(Data items)
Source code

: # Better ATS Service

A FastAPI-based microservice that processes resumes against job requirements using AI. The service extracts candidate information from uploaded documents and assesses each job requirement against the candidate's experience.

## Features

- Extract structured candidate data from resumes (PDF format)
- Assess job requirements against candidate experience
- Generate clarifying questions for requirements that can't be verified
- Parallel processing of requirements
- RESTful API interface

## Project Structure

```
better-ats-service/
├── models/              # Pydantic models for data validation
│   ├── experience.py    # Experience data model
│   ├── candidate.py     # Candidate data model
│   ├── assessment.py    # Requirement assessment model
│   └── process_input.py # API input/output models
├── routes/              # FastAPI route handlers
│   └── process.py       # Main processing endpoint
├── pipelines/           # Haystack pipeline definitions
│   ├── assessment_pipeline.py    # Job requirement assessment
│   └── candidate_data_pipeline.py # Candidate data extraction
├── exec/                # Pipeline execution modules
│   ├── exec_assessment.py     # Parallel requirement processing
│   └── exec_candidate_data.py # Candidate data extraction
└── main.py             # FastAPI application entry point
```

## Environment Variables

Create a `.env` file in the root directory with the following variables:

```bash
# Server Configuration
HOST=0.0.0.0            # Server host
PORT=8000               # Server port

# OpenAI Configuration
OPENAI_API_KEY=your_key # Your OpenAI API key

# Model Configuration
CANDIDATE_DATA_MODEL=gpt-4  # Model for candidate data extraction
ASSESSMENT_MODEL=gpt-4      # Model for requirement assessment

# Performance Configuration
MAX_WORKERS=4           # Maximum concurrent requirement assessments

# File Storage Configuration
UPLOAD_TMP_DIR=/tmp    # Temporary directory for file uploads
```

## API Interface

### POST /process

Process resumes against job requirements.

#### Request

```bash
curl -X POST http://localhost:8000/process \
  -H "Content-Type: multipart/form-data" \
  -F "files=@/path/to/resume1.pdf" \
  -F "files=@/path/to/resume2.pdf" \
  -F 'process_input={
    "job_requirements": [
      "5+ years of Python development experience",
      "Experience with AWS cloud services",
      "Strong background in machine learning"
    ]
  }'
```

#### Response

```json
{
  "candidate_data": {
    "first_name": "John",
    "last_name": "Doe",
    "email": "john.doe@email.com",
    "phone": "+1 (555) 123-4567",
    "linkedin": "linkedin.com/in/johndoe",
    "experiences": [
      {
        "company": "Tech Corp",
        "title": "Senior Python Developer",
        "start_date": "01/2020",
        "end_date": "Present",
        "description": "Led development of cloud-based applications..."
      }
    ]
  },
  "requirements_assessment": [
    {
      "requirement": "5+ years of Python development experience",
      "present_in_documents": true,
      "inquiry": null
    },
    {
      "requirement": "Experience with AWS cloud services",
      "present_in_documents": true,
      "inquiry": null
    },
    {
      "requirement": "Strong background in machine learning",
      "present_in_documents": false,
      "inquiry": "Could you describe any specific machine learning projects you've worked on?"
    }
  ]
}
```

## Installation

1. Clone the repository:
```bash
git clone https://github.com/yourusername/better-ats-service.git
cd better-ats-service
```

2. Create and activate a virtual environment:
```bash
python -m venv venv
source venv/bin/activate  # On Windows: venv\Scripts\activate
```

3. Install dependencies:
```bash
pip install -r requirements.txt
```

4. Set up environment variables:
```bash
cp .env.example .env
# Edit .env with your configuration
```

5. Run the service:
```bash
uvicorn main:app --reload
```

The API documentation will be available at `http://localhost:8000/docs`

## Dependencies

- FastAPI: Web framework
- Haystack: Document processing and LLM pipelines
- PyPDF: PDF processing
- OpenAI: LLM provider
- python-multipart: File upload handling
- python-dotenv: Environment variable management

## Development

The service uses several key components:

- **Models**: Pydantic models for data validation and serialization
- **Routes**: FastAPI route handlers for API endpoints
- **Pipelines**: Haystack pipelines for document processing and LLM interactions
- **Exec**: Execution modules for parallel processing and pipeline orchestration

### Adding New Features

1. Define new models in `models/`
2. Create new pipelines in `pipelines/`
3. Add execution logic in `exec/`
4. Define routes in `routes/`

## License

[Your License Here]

ASSIGNMENT: For each entry above, write out an exact copy.

PROBLEM SOLUTION:
Source code

: # Better ATS Service

A FastAPI-based microservice that processes resumes against job requirements using AI. The service extracts candidate information from uploaded documents and assesses each job requirement against the candidate's experience.

## Features

- Extract structured candidate data from resumes (PDF format)
- Assess job requirements against candidate experience
- Generate clarifying questions for requirements that can't be verified
- Parallel processing of requirements
- RESTful API interface

## Project Structure

```
better-ats-service/
├── models/              # Pydantic models for data validation
│   ├── experience.py    # Experience data model
│   ├── candidate.py     # Candidate data model
│   ├── assessment.py    # Requirement assessment model
│   └── process_input.py # API input/output models
├── routes/              # FastAPI route handlers
│   └── process.py       # Main processing endpoint
├── pipelines/           # Haystack pipeline definitions
│   ├── assessment_pipeline.py    # Job requirement assessment
│   └── candidate_data_pipeline.py # Candidate data extraction
├── exec/                # Pipeline execution modules
│   ├── exec_assessment.py     # Parallel requirement processing
│   └── exec_candidate_data.py # Candidate data extraction
└── main.py             # FastAPI application entry point
```

## Environment Variables

Create a `.env` file in the root directory with the following variables:

```bash
# Server Configuration
HOST=0.0.0.0            # Server host
PORT=8000               # Server port

# OpenAI Configuration
OPENAI_API_KEY=your_key # Your OpenAI API key

# Model Configuration
CANDIDATE_DATA_MODEL=gpt-4  # Model for candidate data extraction
ASSESSMENT_MODEL=gpt-4      # Model for requirement assessment

# Performance Configuration
MAX_WORKERS=4           # Maximum concurrent requirement assessments

# File Storage Configuration
UPLOAD_TMP_DIR=/tmp    # Temporary directory for file uploads
```

## API Interface

### POST /process

Process resumes against job requirements.

#### Request

```bash
curl -X POST http://localhost:8000/process \
  -H "Content-Type: multipart/form-data" \
  -F "files=@/path/to/resume1.pdf" \
  -F "files=@/path/to/resume2.pdf" \
  -F 'process_input={
    "job_requirements": [
      "5+ years of Python development experience",
      "Experience with AWS cloud services",
      "Strong background in machine learning"
    ]
  }'
```

#### Response

```json
{
  "candidate_data": {
    "first_name": "John",
    "last_name": "Doe",
    "email": "john.doe@email.com",
    "phone": "+1 (555) 123-4567",
    "linkedin": "linkedin.com/in/johndoe",
    "experiences": [
      {
        "company": "Tech Corp",
        "title": "Senior Python Developer",
        "start_date": "01/2020",
        "end_date": "Present",
        "description": "Led development of cloud-based applications..."
      }
    ]
  },
  "requirements_assessment": [
    {
      "requirement": "5+ years of Python development experience",
      "present_in_documents": true,
      "inquiry": null
    },
    {
      "requirement": "Experience with AWS cloud services",
      "present_in_documents": true,
      "inquiry": null
    },
    {
      "requirement": "Strong background in machine learning",
      "present_in_documents": false,
      "inquiry": "Could you describe any specific machine learning projects you've worked on?"
    }
  ]
}
```

## Installation

1. Clone the repository:
```bash
git clone https://github.com/yourusername/better-ats-service.git
cd better-ats-service
```

2. Create and activate a virtual environment:
```bash
python -m venv venv
source venv/bin/activate  # On Windows: venv\Scripts\activate
```

3. Install dependencies:
```bash
pip install -r requirements.txt
```

4. Set up environment variables:
```bash
cp .env.example .env
# Edit .env with your configuration
```

5. Run the service:
```bash
uvicorn main:app --reload
```

The API documentation will be available at `http://localhost:8000/docs`

## Dependencies

- FastAPI: Web framework
- Haystack: Document processing and LLM pipelines
- PyPDF: PDF processing
- OpenAI: LLM provider
- python-multipart: File upload handling
- python-dotenv: Environment variable management

## Development

The service uses several key components:

- **Models**: Pydantic models for data validation and serialization
- **Routes**: FastAPI route handlers for API endpoints
- **Pipelines**: Haystack pipelines for document processing and LLM interactions
- **Exec**: Execution modules for parallel processing and pipeline orchestration

### Adding New Features

1. Define new models in `models/`
2. Create new pipelines in `pipelines/`
3. Add execution logic in `exec/`
4. Define routes in `routes/`

## License

[Your License Here]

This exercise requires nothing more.